Høeg was born in Copenhagen, Denmark. Before becoming a writer, he worked variously as a sailor, ballet dancer and actor (in addition to fencing and mountaineering)—experiences that he uses in his novels.
Peter Høeg published his first novel, A History of Danish Dreams, in 1988 to very positive reviews. In the years that followed he wrote and published the short story collection Tales of Night, and four novels: Miss Smilla's Feeling for Snow (1992), Borderliners (1993), The Woman and the Ape (1996), and The Quiet Girl (2006). It was Miss Smilla's Feeling for Snow that earned Høeg immediate and international literary celebrity. His books are published in Denmark by Munksgaard/Rosinante, now a part of Blackwell Publishing, and have also been published in more than 30 other countries.

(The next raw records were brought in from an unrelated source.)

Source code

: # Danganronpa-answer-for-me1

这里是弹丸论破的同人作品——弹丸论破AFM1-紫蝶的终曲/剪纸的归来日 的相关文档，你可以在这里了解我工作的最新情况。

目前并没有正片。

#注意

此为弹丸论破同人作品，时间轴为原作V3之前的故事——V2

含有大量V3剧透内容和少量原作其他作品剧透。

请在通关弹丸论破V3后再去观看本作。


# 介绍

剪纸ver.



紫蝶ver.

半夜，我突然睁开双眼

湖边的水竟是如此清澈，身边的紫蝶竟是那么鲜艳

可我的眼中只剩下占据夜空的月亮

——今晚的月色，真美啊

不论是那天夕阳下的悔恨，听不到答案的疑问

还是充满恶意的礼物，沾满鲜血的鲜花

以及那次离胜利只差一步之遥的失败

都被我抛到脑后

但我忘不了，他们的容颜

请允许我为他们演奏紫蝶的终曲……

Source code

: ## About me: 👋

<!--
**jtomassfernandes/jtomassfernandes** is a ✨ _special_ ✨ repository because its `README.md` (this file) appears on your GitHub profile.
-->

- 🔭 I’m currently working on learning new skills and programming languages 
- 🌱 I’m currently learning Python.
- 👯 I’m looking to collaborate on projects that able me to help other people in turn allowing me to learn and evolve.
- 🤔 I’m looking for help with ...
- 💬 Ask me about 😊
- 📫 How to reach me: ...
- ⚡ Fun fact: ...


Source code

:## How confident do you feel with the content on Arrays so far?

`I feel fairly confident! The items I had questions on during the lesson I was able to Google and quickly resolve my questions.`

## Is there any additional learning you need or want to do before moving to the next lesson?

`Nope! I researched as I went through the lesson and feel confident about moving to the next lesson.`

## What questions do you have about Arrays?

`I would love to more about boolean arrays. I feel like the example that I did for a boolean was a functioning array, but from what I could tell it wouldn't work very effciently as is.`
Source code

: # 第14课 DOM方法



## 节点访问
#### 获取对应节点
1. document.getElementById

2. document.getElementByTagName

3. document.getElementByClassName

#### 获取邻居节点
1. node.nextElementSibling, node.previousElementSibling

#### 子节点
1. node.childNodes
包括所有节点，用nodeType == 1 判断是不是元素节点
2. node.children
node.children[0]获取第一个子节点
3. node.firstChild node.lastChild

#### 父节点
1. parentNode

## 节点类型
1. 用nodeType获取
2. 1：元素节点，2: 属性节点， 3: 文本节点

In 1993 he won the Danish booksellers award De Gyldne Laurbær (The Golden Laurel) and the Danish Critics Prize for Literature for his book De måske egnede (English title: Borderliners).
Høeg has a reputation for being hard to place in terms of literary style. All his works are stylistically very different from one another, and have been labelled post-modern, gothic, magical-realist, to mention a few. There is a red thread to be found, however, in terms of theme; Høeg's work often seems to deal with the consequences of the progress of civilization.